Un espacio (físico) en blanco

16 de Septiembre de 2022
Ariadna Romans

Este verano, en un museo, me encontré con un espacio inédito que me ha hecho pensar durante unos días. Era una habitación en blanco, sin ningún otro elemento más allá de un sonido que se repetía de forma continuada, como un mantra de fondo extremadamente presente en la escena. Una sala absolutamente blanca y vacía en medio de una exposición temporal. Supuse que era una obra de arte pero, más que eso, parecía un espacio de evasión. Me lo acababa de enseñar una amiga que, sorprendida, no entendía lo que hacía una sala en blanco en medio de una exposición de expresionismo alemán.

Una vez dentro y a solas, me puse a bailar.

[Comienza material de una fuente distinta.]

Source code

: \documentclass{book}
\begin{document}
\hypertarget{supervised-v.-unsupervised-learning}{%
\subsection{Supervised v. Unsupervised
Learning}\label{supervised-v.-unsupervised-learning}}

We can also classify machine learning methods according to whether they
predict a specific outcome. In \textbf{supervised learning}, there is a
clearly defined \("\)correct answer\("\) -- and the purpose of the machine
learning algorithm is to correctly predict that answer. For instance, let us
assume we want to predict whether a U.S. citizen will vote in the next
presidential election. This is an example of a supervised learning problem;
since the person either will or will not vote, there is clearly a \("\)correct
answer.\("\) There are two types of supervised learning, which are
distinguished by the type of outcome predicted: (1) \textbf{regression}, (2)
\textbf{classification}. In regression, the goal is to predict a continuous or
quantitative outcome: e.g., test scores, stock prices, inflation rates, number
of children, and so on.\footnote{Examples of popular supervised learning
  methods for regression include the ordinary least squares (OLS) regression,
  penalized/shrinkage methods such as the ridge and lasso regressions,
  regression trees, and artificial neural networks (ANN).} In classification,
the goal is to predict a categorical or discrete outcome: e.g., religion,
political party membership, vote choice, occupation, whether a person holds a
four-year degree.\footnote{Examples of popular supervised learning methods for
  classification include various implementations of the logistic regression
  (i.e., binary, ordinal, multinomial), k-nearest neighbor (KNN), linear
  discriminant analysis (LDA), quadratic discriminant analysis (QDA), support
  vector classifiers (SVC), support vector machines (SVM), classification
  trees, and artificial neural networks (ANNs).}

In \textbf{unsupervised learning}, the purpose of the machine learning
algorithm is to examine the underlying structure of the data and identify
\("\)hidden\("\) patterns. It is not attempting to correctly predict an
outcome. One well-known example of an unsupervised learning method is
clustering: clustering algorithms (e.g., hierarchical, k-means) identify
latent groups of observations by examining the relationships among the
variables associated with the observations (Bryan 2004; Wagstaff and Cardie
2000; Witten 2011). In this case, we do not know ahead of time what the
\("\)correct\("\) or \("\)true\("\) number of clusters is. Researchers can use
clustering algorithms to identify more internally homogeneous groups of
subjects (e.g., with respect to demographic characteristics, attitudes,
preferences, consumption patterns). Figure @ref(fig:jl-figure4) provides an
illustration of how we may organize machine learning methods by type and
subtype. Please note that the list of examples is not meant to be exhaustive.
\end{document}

Bajo el temor de estar haciendo una frivolidad, pensé que ese espacio era una especie de sala experimental. Que se trataba de un espacio en blanco para “dejarse ir” de la misma y exacta manera que las películas y los libros woke que suelo leer nos dejan pensar. Un salón para sentirse libre dentro de unos límites más que evidentes: las paredes blancas, el sonido ocupando todo el espacio acústico y un aire limitado para un rato. Además de la barrera invisible que supone el hecho de que, en cualquier momento, venga alguien y te vea haciendo el imbécil en un espacio que no estás del todo segura que sirva para esto. Un espacio que podría ser una cárcel blanca pero también el perfecto instante para desconectar un momento genuino y hacer lo que te “salga de dentro”: ya sea bailar, cantar, hablar, llorar o mirar el techo.

"Siempre hay un límite en nuestra libertad: no podemos gritar para que no nos oigan los vecinos, no podemos saltar para no molestar a los de abajo y, por supuesto, no podemos bailar en medio de la calle"

Hay pocos sitios dónde socialmente podamos hacer “lo que nos salga de dentro”. Es cierto que pasamos la mayor parte del tiempo en espacios privados, pero siempre hay un límite en nuestra libertad: no podemos gritar para que no nos oigan los vecinos, no podemos saltar para no molestar a los de abajo y, por supuesto, no podemos bailar en medio de la calle, como mínimo no sin captar miradas extrañadas de otros transeúntes. Y es una lástima, porque todos necesitamos hacer estas cosas en un espacio “neutral”. Un espacio en blanco como el que describe Marina Garcés, pero palpable. Un espacio físico en blanco. Un lugar donde poder hacer, por un momento, aquello que sintamos que necesitamos hacer. Un espacio donde hacer un piti mental para desconectar de nuestra rutina. No como una pausa, porque las pausas no dejan de estar inscritas en el mismo juego que jugábamos antes de la pausa y al que volveremos después. No, un espacio en blanco donde escapar. Un refugio donde bailar en un momento de estrés o pasar un ataque de ansiedad de forma tranquila. Un lugar donde poder quedarse unos minutos sin hacer nada, fuera de la mirada del entorno.

Hay momentos en la vida donde necesitamos desaparecer, pero solo durante un rato. Y un espacio en blanco puede ayudar a dejarnos ir en la medida necesaria. Una especie de refugio seguro e impersonal, donde quizás no volvamos nunca o que no reconozcamos como propio, pero que, sin embargo, se nos presente como agradable. Un espacio cómodo donde sentirnos acogidas un instante. Una sala de museo donde bailar un poco antes de volver al grupo.